Brawn's claim that the system had not been used during the 1994 season could neither be proved nor disproved; the FIA's decision to publicise their findings suggested that they had their suspicions. After all, if Launch Control was now redundant, why had it had been left sitting in the software? Because, the Benetton people said, the task of isolating and removing it was one of impossible complexity. (The concealment, they added, was simply to prevent somebody switching it on by mistake.)

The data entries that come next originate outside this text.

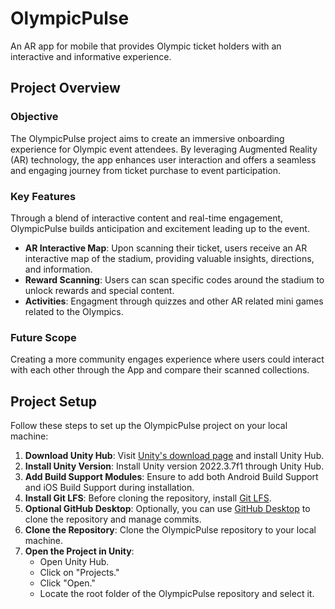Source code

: # OlympicPulse
An AR app for mobile that provides Olympic ticket holders with an interactive and informative experience.

## Project Overview

### Objective
The OlympicPulse project aims to create an immersive onboarding experience for Olympic event attendees. By leveraging Augmented Reality (AR) technology, the app enhances user interaction and offers a seamless and engaging journey from ticket purchase to event participation.

### Key Features
Through a blend of interactive content and real-time engagement, OlympicPulse builds anticipation and excitement leading up to the event.

- **AR Interactive Map**: Upon scanning their ticket, users receive an AR interactive map of the stadium, providing valuable insights, directions, and information.
- **Reward Scanning**: Users can scan specific codes around the stadium to unlock rewards and special content.
- **Activities**: Engagment through quizzes and other AR related mini games related to the Olympics.

### Future Scope
Creating a more community engages experience where users could interact with each other through the App and compare their scanned collections.


## Project Setup

Follow these steps to set up the OlympicPulse project on your local machine:

1. **Download Unity Hub**: Visit [Unity's download page](https://unity.com/download) and install Unity Hub.
2. **Install Unity Version**: Install Unity version 2022.3.7f1 through Unity Hub.
3. **Add Build Support Modules**: Ensure to add both Android Build Support and iOS Build Support during installation.
4. **Install Git LFS**: Before cloning the repository, install [Git LFS](https://git-lfs.com/).
5. **Optional GitHub Desktop**: Optionally, you can use [GitHub Desktop](https://desktop.github.com/) to clone the repository and manage commits.
6. **Clone the Repository**: Clone the OlympicPulse repository to your local machine.
7. **Open the Project in Unity**:
   - Open Unity Hub.
   - Click on "Projects."
   - Click "Open."
   - Locate the root folder of the OlympicPulse repository and select it.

In the very next race, at Hockenheim, Schumacher suffered his first retirement of the season in front of his home crowd. And Jos Verstappen's car briefly disappeared inside a fireball when fuel spurted out of a hose and ignited on the hot engine - the result, said the equipment's manufacturers, of Benetton's illicit removal of a filter, by which they speeded up the fuel-flow (perhaps saving a second per stop, which Senna would have been interested to hear) but which had allowed a piece of dirt to jam a valve open. In their own defence, Benetton claimed that the modification had been verbally agreed with the FIA's technical observer, and commissioned an independent investigation which, unsurprisingly, exonerated them.

ferrisbueller

29,343 posts

228 months

Tuesday 6th December 2016
quotequote all
In other news I'm looking forward to seeing Santa Claus in a few weeks.

Vocal Minority

8,582 posts

153 months

Wednesday 7th December 2016
quotequote all
Can anyone with any knowledge of programming explain to me why hiding code is easier than removing it completely?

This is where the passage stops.